St John’s is also part of the Economic Recovery and Renewal Partnership, an initiative that has brought together business, education and council leaders to support recovery from the pandemic and help shape a new economic vision for BaNES. The Partnership is already beginning to set out some really positive and exciting goals, including decreasing our region’s dependence on tourism; making BaNES more attractive to businesses; up-skilling young people; embedding environmental sustainability and, most importantly, removing the inequality that exists in our region.
What does this new future hold for St John’s?

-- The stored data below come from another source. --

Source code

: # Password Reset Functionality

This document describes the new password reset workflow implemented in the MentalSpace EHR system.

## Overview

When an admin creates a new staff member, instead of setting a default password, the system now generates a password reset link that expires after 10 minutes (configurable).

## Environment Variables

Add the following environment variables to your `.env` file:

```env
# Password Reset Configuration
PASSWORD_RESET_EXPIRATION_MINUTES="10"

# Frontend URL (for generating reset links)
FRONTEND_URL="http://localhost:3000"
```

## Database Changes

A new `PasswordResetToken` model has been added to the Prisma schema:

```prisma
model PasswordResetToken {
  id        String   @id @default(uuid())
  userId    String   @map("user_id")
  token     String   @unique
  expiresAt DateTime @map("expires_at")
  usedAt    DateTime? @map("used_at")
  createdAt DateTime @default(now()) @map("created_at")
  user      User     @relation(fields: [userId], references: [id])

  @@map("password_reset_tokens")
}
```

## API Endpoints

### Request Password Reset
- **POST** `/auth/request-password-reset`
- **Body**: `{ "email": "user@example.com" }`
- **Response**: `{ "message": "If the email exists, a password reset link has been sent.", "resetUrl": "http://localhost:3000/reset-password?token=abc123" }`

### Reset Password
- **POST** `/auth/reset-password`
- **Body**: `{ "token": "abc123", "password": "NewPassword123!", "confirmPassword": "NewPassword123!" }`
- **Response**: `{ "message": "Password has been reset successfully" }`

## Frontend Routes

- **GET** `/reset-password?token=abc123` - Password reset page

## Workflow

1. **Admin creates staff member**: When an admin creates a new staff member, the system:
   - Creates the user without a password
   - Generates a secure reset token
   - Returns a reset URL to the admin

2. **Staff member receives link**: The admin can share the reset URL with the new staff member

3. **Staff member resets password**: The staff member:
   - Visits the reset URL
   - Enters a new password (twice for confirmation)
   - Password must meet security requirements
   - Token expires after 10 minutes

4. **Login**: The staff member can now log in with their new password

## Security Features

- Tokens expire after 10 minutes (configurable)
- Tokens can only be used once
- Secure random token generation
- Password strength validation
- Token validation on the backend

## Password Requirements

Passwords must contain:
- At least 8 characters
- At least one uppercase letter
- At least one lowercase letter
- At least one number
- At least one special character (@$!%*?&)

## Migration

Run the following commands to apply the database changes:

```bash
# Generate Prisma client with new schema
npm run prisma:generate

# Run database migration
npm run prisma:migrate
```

Our overwhelming conclusion is that we must hold steady and remain true to our ambition, namely to build a community where every child from birth to 12 years is supported to grow into a healthy, happy and educated member of the community.
To ensure we can deliver targeted and focussed support through the programmes within our Foundation Fund, we are working closely with education and children’s services leaders from across Bath and North East Somerset. We recently held a meeting with 20 members of the local education community to better understand the challenges facing schools as a result of Covid-19. We heard how mental health support is increasingly in demand, along with more resource to support with basic reading, writing and numeracy, particularly for vulnerable children.
Although we are deeply concerned by the devastating and widespread impact the pandemic is having on our community, St John’s alone cannot be everything to everyone or attempt to fix every social issue in BaNES. Rather, we will seek to work in partnership with the many remarkable charities already active in our region, to build on what they are already doing, while continuing to offer our funding support to all who need it.